Le consultant Mark Graham croit, lui, qu’il y en a assez, mais que le problème est la façon dont cette eau est gaspillée dans un contexte général de mauvaise gestion et d’un système en décrépitude.

Ce genre de citernes est très répandu, surtout dans les quartiers les mieux nantis.
Néanmoins, environ trois millions de personnes au pays n’ont pas accès à de l’eau potable.
Jusqu'à 14 millions de Sud-Africains sont privés d’installations sanitaires adéquates.
Cela fait partie du constat aux allures de signal d’alarme que l’Académie des sciences d'Afrique du Sud a dévoilé en amont de la Conférence de l’Organisation des Nations unies (ONU) sur l'eau.
À Durban, des canalisations ont été détournées par les leaders d’une des implantations non autorisées (informal settlements) que l’on trouve un peu partout au pays.
Ils disent avoir installé à leurs frais des robinets et des cabinets de toilette pour les 3000 familles qui y vivent.

Cette résidente se réjouit que l’une des toilettes soit installée juste en face. Avant, une fois la nuit tombée, elle préférait se retenir jusqu’au matin plutôt que d’aller loin de chez elle.
Ces implantations non autorisées sont des endroits où s’entassent ceux et celles qui sont venus chercher du travail en ville et qui construisent des cabanes souvent faites de bric et de broc pour s’abriter.

Et elles ne sont pas branchées officiellement sur le réseau de l’eau ni sur celui de l’électricité d’ailleurs, tant que le gouvernement n’officialise pas leur existence.
Cela peut prendre des années, voire des décennies.

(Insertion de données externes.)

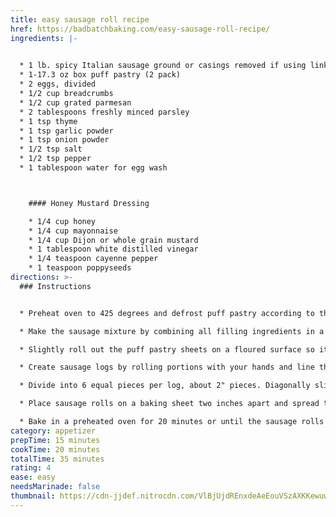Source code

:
 ```yaml
---
title: easy sausage roll recipe
href: https://badbatchbaking.com/easy-sausage-roll-recipe/
ingredients: |-
  

  * 1 lb. spicy Italian sausage ground or casings removed if using links
  * 1-17.3 oz box puff pastry (2 pack)
  * 2 eggs, divided
  * 1/2 cup breadcrumbs
  * 1/2 cup grated parmesan
  * 2 tablespoons freshly minced parsley
  * 1 tsp thyme
  * 1 tsp garlic powder
  * 1 tsp onion powder
  * 1/2 tsp salt
  * 1/2 tsp pepper
  * 1 tablespoon water for egg wash



    #### Honey Mustard Dressing

    * 1/4 cup honey
    * 1/4 cup mayonnaise
    * 1/4 cup Dijon or whole grain mustard
    * 1 tablespoon white distilled vinegar
    * 1/4 teaspoon cayenne pepper
    * 1 teaspoon poppyseeds
directions: >-
  ### Instructions


  * Preheat oven to 425 degrees and defrost puff pastry according to the package instructions.

  * Make the sausage mixture by combining all filling ingredients in a medium sized bowl. Set aside.

  * Slightly roll out the puff pastry sheets on a floured surface so it gets thinned out a little more. Cut the puff pastry into three long rectangles (I just slice them at the seams).

  * Create sausage logs by rolling portions with your hands and line them in the center of the puff pastry rectangles, from end to end. Fold over the excess puff pastry and press closed, crimping with a fork to seal in the sausage.

  * Divide into 6 equal pieces per log, about 2" pieces. Diagonally slice the tops 2-3 times with a knife to vent.

  * Place sausage rolls on a baking sheet two inches apart and spread the tops of each sausage roll with egg wash (1 egg whisked with 1 tablespoon water).

  * Bake in a preheated oven for 20 minutes or until the sausage rolls are golden brown and crispy, rotating the pan half way through. While they bake, mix together the honey mustard in a small bowl for dipping.
category: appetizer
prepTime: 15 minutes
cookTime: 20 minutes
totalTime: 35 minutes
rating: 4
ease: easy
needsMarinade: false
thumbnail: https://cdn-jjdef.nitrocdn.com/VlBjUjdREnxdeAeEouVSzAXKKewuwjLL/assets/images/optimized/rev-2363d5a/badbatchbaking.com/wp-content/uploads/2023/12/IMG_3397-2-300x300.jpg
---
```

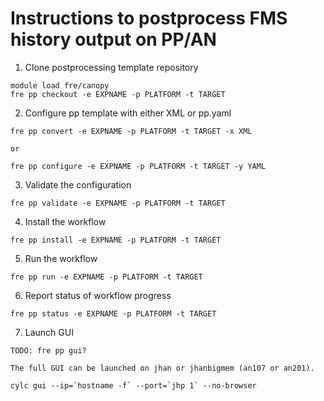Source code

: # Instructions to postprocess FMS history output on PP/AN

1. Clone postprocessing template repository

```
module load fre/canopy
fre pp checkout -e EXPNAME -p PLATFORM -t TARGET
```

2. Configure pp template with either XML or pp.yaml

```
fre pp convert -e EXPNAME -p PLATFORM -t TARGET -x XML

or

fre pp configure -e EXPNAME -p PLATFORM -t TARGET -y YAML
```

3. Validate the configuration

```
fre pp validate -e EXPNAME -p PLATFORM -t TARGET
```

4. Install the workflow

```
fre pp install -e EXPNAME -p PLATFORM -t TARGET
```

5. Run the workflow

```
fre pp run -e EXPNAME -p PLATFORM -t TARGET
```

6. Report status of workflow progress

```
fre pp status -e EXPNAME -p PLATFORM -t TARGET
```

7. Launch GUI

```
TODO: fre pp gui?

The full GUI can be launched on jhan or jhanbigmem (an107 or an201).

cylc gui --ip=`hostname -f` --port=`jhp 1` --no-browser
```
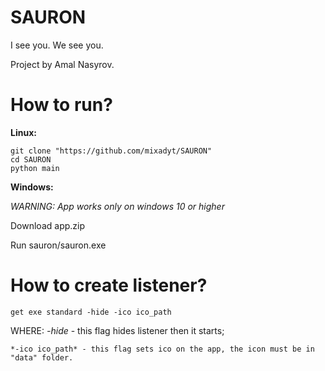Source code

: # SAURON
I see you. We see you.

Project by Amal Nasyrov.

# How to run?
**Linux:**
  ```
  git clone "https://github.com/mixadyt/SAURON"
  cd SAURON
  python main
```
**Windows:**
  
  *WARNING: App works only on windows 10 or higher*
  
  Download app.zip
  
  Run sauron/sauron.exe

# How to create listener?
  `get exe standard -hide -ico ico_path`

  WHERE:
    *-hide* - this flag hides listener then it starts;
    
    *-ico ico_path* - this flag sets ico on the app, the icon must be in "data" folder.
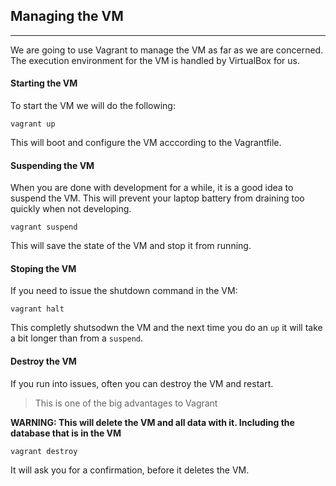 ## Managing the VM

----

We are going to use Vagrant to manage the VM as far as we are concerned.
The execution environment for the VM is handled by VirtualBox for us.

#### Starting the VM

To start the VM we will do the following:

```
vagrant up
```

This will boot and configure the VM acccording to the Vagrantfile.

#### Suspending the VM

When you are done with development for a while, it is a good idea to suspend the VM. This will prevent your laptop battery from draining too quickly when not developing.

```
vagrant suspend
```

This will save the state of the VM and stop it from running.

#### Stoping the VM

If you need to issue the shutdown command in the VM:

```
vagrant halt
```

This completly shutsodwn the VM and the next time you do an ``up`` it will take a bit longer than from a ``suspend``.

#### Destroy the VM

If you run into issues, often you can destroy the VM and restart.

> This is one of the big advantages to Vagrant

**WARNING: This will delete the VM and all data with it. Including the database that is in the VM**

```
vagrant destroy
```

It will ask you for a confirmation, before it deletes the VM.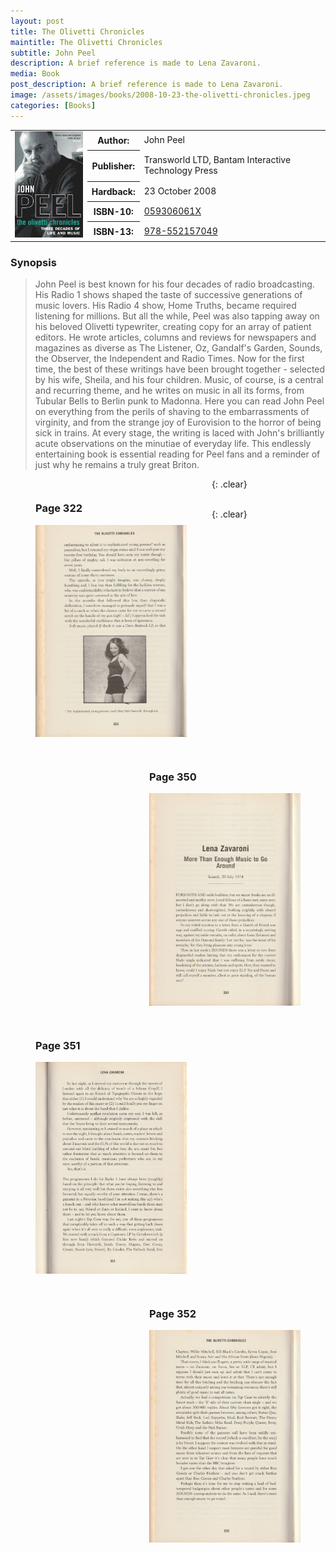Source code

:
 ```yaml
---
layout: post
title: The Olivetti Chronicles
maintitle: The Olivetti Chronicles
subtitle: John Peel
description: A brief reference is made to Lena Zavaroni.
media: Book
post_description: A brief reference is made to Lena Zavaroni.
image: /assets/images/books/2008-10-23-the-olivetti-chronicles.jpeg
categories: [Books]
---
```


<table class="striped">
<td rowspan="6" style="text-align: center;"><a href="/assets/images/books/2008-10-23-the-olivetti-chronicles.jpeg"><img src="/assets/images/books/2008-10-23-the-olivetti-chronicles.jpeg" width="150" class="zoom-in" /></a></td>
<tr>
<th>Author:</th>
<td>John Peel</td>
</tr>
<tr>
<th>Publisher:</th>
<td>Transworld LTD, Bantam Interactive Technology Press</td>
</tr>
<tr>
<th>Hardback:</th>
<td>23 October 2008</td>
</tr>
<tr>
<th>ISBN-10:</th>
<td><a href="https://www.google.com/search?newwindow=1&sxsrf=ALeKk03F-4UY6wagNLHirGhTP5m727GwEg%3A1602837158655&ei=plqJX5HOJ_PwxgPPiY_IBw&q=ISBN+10%3A+059306061X&oq=ISBN+10%3A+059306061X&gs_lcp=CgZwc3ktYWIQAzoHCAAQRxCwA1CxoQNYorgDYNO-A2gBcAB4AIABU4gB4QGSAQEzmAEAoAECoAEBqgEHZ3dzLXdpesgBCMABAQ&sclient=psy-ab&ved=0ahUKEwiRueXb2bjsAhVzuHEKHc_EA3kQ4dUDCA0&uact=5">059306061X</a></td>
</tr>
<tr>
<th>ISBN-13:</th>
<td><a href="https://www.google.com/search?newwindow=1&sxsrf=ALeKk01Xs9W_KvczYH6TAbK7ZYGgyJ12-A%3A1602837152968&ei=oFqJX6_TOsCV1fAP-r2bwA8&q=ISBN+13%3A+978-0593060612&oq=ISBN+13%3A+978-0593060612&gs_lcp=CgZwc3ktYWIQA1DwIVjwIWCaJ2gBcAB4AIABuAGIAbgBkgEDMC4xmAEAoAEBqgEHZ3dzLXdpesABAQ&sclient=psy-ab&ved=0ahUKEwivo4rZ2bjsAhXAShUIHfreBvgQ4dUDCA0&uact=5">978-552157049</a></td>
</tr>
</table>

### Synopsis
> John Peel is best known for his four decades of radio broadcasting. His Radio 1 shows shaped the taste of successive generations of music lovers. His Radio 4 show, Home Truths, became required listening for millions. But all the while, Peel was also tapping away on his beloved Olivetti typewriter, creating copy for an array of patient editors. He wrote articles, columns and reviews for newspapers and magazines as diverse as The Listener, Oz, Gandalf's Garden, Sounds, the Observer, the Independent and Radio Times. Now for the first time, the best of these writings have been brought together - selected by his wife, Sheila, and his four children. Music, of course, is a central and recurring theme, and he writes on music in all its forms, from Tubular Bells to Berlin punk to Madonna. Here you can read John Peel on everything from the perils of shaving to the embarrassments of virginity, and from the strange joy of Eurovision to the horror of being sick in trains. At every stage, the writing is laced with John's brilliantly acute observations on the minutiae of everyday life. This endlessly entertaining book is essential reading for Peel fans and a reminder of just why he remains a truly great Briton.

<figure class="fig1" id="page-322">
<figcaption>
<h3>Page 322</h3>
</figcaption>
<a href="/assets/images/books/the-olivetti-chronicles-page-322.jpg"><img src="/assets/images/books/the-olivetti-chronicles-page-322.jpg" class="full-width zoom-in" /></a>
</figure>

<figure class="fig2" id="page-350">
<figcaption>
<h3>Page 350</h3>
</figcaption>
<a href="/assets/images/books/the-olivetti-chronicles-page-350.jpg"><img src="/assets/images/books/the-olivetti-chronicles-page-350.jpg" class="full-width zoom-in" /></a>
</figure>

{: .clear}

<figure class="fig1" id="page-351">
<figcaption>
<h3>Page 351</h3>
</figcaption>
<a href="/assets/images/books/the-olivetti-chronicles-page-351.jpg"><img src="/assets/images/books/the-olivetti-chronicles-page-351.jpg" class="full-width zoom-in" /></a>
</figure>

<figure class="fig2" id="page-352">
<figcaption>
<h3>Page 352</h3>
</figcaption>
<a href="/assets/images/books/the-olivetti-chronicles-page-352.jpg"><img src="/assets/images/books/the-olivetti-chronicles-page-352.jpg" class="full-width zoom-in" /></a>
</figure>

<br />{: .clear}

<style>
.fig1 {float:left; width:48%;}
figcaption {float:left; width:100%;}

.fig2 {float:right; width:48%;}
figcaption {float:left; width:100%;}

@media only screen and (max-width: 700px) {
.fig1, .fig2 {float:left; width:100%;}
figcaption {float:left; width:90%; margin-bottom: 10px;}
}
</style>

Ici, on sent que les gens sont à bout de patience.
Ils ne font plus confiance aux autorités, car ils ont combattu des avis d’expulsion et de démolition, comme l’explique Mlungisi Mokoena, membre d’une association qui se bat pour le droit au logement décent.
Les résidents de l’implantation reconnaissent qu’on leur reproche d’agir dans l’illégalité en détournant l’eau.
Toutefois, ils assurent qu’ils n’avaient pas le choix, parce que l’eau, disent-ils, c’est la vie.